L’IMPERDIBILE OCCASIONE

A ventiquattro ore dalla conferma dell’uccisione dell’emiro del terrore Abu Musab al Zarqawi, è ancora difficile stabilire se questo successo militare americano-iracheno rappresenti una svolta nella crisi irachena oppure una delle tante battaglie di questa lunga guerra. Il fatto che solo poche ore dopo l’eliminazione del secondo più ricercato terrorista del mondo (con una taglia sul capo di 25 milioni di dollari pari a quella del terrorista numero uno Bin Laden) quindici iracheni siano caduti vittime di attacchi terroristici (e che truppe americane siano state trasferite dal Kuwait a Bassora per tentare di mettere fine ai colossali furti di petrolio perpetrati con la connivenza della polizia dagli oleodotti locali), dimostra che la violenza e l’anarchia non finiranno rapidamente in Mesopotamia.
Per il presidente Bush si tratta comunque di una benvenuta iniezione di popolarità in una guerra iniziata da lui per una causa giusta ma condotta nella maniera sbagliata. Per l’esercito statunitense si tratta di un successo indispensabile per rilucidare un po’ il blasone ammaccato da fallimenti militari, organizzativi, ma soprattutto di autorità morale a causa di comportamenti vergognosi per l’onore delle armi e della democrazia. Inoltre per dimostrare che una volta tanto l’intelligence ha funzionato. È stato infatti realizzato un delicato coordinamento fra una sofisticata azione aerea, lo spiegamento di truppe irachene sul terreno e l’azione di unità speciali della Giordania che non ha mai cessato di dare la caccia a questo suo connazionale islamico e antimonarchico.

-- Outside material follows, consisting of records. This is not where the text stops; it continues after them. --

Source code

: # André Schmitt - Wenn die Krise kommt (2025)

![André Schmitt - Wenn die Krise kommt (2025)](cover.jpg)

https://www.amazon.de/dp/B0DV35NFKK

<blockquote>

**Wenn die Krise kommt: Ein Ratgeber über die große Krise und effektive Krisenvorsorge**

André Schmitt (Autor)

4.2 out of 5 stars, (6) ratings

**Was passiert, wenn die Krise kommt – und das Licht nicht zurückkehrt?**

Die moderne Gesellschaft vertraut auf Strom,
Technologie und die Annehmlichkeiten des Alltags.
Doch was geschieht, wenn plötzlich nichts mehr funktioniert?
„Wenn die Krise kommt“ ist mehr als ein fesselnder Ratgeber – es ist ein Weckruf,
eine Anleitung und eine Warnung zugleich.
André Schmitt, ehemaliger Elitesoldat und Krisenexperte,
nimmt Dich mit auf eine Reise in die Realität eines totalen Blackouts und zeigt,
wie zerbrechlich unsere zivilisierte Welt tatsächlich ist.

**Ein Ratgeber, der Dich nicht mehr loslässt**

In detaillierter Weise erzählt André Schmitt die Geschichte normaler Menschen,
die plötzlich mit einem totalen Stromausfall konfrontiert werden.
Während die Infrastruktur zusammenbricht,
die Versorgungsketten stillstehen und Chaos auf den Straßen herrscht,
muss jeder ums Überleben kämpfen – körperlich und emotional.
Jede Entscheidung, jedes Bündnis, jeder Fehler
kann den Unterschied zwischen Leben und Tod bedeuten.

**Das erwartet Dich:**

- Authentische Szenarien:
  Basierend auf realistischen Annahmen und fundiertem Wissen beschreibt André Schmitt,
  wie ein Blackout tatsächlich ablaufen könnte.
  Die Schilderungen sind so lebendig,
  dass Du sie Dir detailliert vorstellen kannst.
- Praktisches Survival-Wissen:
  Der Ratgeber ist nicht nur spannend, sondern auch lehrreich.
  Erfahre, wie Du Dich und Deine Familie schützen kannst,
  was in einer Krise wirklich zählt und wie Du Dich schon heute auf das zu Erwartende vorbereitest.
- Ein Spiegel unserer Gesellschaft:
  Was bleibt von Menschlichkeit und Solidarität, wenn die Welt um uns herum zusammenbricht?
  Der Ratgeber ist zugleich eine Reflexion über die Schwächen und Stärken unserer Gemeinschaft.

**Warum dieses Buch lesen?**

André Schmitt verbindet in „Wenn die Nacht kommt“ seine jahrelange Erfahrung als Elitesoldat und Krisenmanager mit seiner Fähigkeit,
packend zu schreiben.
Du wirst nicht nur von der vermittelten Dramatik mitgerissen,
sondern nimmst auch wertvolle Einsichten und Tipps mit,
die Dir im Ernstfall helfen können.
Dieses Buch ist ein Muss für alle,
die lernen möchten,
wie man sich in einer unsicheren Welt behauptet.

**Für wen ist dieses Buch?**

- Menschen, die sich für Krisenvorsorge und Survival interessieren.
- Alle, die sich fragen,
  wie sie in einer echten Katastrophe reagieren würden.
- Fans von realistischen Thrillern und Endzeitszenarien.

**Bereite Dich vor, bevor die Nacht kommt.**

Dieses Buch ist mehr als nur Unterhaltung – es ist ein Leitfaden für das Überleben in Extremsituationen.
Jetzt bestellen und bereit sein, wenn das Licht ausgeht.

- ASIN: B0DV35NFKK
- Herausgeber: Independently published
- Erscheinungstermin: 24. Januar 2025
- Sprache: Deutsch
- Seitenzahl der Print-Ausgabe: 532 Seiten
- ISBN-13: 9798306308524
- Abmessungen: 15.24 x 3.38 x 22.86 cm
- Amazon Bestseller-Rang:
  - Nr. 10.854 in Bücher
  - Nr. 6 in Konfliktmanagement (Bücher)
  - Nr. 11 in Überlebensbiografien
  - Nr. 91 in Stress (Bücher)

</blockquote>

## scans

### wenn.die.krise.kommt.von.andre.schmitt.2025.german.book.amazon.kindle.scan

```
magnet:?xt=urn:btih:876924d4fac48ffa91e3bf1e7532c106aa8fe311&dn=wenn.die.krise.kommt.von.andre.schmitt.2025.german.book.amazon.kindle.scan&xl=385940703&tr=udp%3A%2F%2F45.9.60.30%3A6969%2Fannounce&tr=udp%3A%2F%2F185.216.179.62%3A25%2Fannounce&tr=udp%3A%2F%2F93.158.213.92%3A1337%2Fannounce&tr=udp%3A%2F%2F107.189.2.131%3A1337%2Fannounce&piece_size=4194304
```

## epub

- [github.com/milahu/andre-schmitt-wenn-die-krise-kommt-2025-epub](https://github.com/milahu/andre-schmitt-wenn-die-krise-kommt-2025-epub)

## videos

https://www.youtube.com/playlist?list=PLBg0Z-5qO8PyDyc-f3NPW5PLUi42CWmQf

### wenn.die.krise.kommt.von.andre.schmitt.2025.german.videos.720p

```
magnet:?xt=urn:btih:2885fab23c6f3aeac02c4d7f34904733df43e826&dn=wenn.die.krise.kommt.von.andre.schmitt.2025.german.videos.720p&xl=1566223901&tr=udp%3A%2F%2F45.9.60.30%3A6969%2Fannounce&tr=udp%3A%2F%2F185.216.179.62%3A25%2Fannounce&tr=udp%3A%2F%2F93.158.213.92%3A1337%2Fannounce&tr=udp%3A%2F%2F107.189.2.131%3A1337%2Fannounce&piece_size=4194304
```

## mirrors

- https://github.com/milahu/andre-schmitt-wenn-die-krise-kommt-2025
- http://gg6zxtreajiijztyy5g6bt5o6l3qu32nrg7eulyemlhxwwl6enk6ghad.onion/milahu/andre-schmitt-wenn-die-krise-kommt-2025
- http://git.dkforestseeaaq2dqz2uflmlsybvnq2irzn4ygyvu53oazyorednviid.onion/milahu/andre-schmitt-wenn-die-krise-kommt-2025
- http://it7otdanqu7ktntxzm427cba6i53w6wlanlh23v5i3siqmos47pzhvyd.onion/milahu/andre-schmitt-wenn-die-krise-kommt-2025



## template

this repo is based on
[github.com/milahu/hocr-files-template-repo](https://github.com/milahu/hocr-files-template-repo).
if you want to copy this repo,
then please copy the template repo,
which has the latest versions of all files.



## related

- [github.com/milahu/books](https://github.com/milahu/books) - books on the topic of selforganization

Al Zarqawi si era trasformato in un elemento centrale del gioco di violenza politica terrorista islamica dentro e fuori dall’Irak. La sua origine palestinese, la spregiudicatezza con cui era riuscito a travasare il mito eroico antiamericano di Al Qaida dall’Afghanistan alle stragi sciite in Irak, sembrava averlo trasformato in un concorrente di Bin Laden sull’intero piano mediorientale. Probabilmente si trattava di una immagine esagerata perché le responsabilità nella crisi irachena sono ben più complesse e profonde. Tuttavia se nessuno può sottovalutare l’importanza di questo successo americano che coincide - forse non a caso - con la soluzione del difficile problema della scelta del ministro della Difesa del governo di Bagdad, proprio a causa dell’enorme prestigio e fama di invincibilità di Zarqawi e della sua immagine di nuovo Saladino vittorioso sui «crociati invasori» (senza dimenticare i suoi messaggi ambiziosi di riconquista del mondo all’Islam) la sua morte è un rude colpo per il terrorismo islamico.
In una società profondamente fatalista come quella musulmana l’idea dell’alleanza della religione con la violenza settaria è altrettanto esaltante nel successo quanto deprimente nella sconfitta perché mette in causa la volontà di Dio e la sua retta comprensione da parte dei credenti.


L’enorme pubblicità data alla fine di Zarqawi dalle Tv arabe e lo choc che questa morte ha creato nel mondo islamico lo dimostrano. Tutto ora sta a vedere come Washington saprà sfruttare a suo vantaggio l’avvenimento o sperperarlo una volta di più.